[Dataset entries]
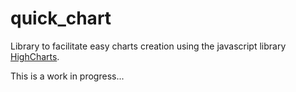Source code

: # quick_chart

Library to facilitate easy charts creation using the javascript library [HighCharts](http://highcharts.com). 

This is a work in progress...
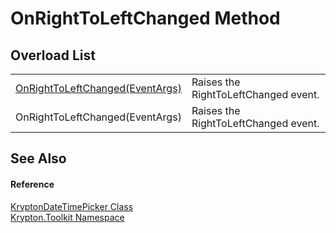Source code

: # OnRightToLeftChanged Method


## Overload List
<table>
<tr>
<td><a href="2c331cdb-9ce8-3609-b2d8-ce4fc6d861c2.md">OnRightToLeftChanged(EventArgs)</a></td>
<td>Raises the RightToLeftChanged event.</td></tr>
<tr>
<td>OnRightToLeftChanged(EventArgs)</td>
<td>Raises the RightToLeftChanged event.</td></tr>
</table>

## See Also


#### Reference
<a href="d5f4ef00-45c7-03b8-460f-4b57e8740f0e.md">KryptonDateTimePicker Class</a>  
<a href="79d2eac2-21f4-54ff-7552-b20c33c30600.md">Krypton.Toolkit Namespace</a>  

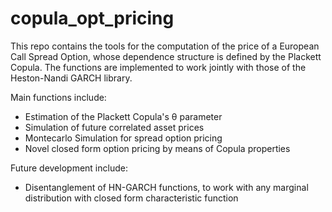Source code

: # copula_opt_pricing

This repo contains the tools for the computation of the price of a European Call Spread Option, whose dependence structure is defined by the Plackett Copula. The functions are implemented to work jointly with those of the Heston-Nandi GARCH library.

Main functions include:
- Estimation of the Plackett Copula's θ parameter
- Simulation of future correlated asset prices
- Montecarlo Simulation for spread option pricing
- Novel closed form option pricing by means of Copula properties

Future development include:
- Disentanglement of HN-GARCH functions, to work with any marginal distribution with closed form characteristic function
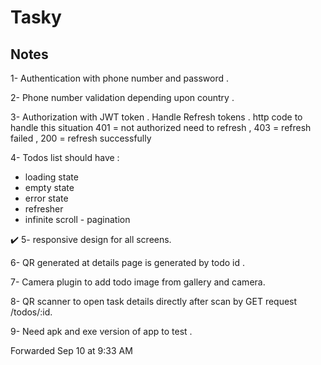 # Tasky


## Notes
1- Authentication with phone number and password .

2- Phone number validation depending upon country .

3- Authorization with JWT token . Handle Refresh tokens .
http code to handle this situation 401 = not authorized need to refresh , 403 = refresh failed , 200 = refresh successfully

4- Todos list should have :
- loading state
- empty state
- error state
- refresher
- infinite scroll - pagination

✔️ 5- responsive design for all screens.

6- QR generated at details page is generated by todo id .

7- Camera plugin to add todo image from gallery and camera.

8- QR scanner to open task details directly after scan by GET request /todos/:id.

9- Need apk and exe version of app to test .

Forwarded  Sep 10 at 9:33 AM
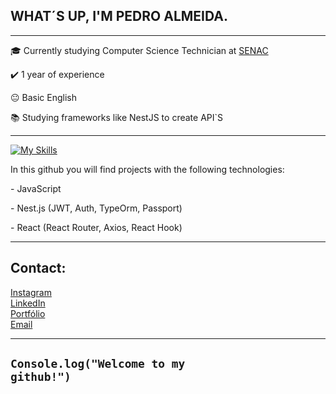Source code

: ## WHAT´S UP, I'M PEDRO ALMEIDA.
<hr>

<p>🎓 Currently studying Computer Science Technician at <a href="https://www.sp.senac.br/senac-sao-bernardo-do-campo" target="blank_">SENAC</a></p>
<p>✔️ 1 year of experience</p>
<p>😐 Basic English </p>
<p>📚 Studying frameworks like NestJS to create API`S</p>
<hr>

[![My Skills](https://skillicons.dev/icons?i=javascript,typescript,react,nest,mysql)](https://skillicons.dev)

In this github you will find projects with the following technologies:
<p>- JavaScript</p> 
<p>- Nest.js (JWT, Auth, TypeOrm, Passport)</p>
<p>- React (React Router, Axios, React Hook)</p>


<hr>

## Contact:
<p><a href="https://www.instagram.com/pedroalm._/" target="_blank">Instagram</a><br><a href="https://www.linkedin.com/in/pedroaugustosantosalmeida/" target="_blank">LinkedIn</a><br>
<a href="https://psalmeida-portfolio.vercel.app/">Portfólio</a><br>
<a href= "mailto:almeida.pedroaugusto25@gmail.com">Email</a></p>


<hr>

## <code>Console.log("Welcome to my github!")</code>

How to complete this task
Go through the records and pull out each line that includes the word "number".

The answer
1- Authentication with phone number and password .
2- Phone number validation depending upon country .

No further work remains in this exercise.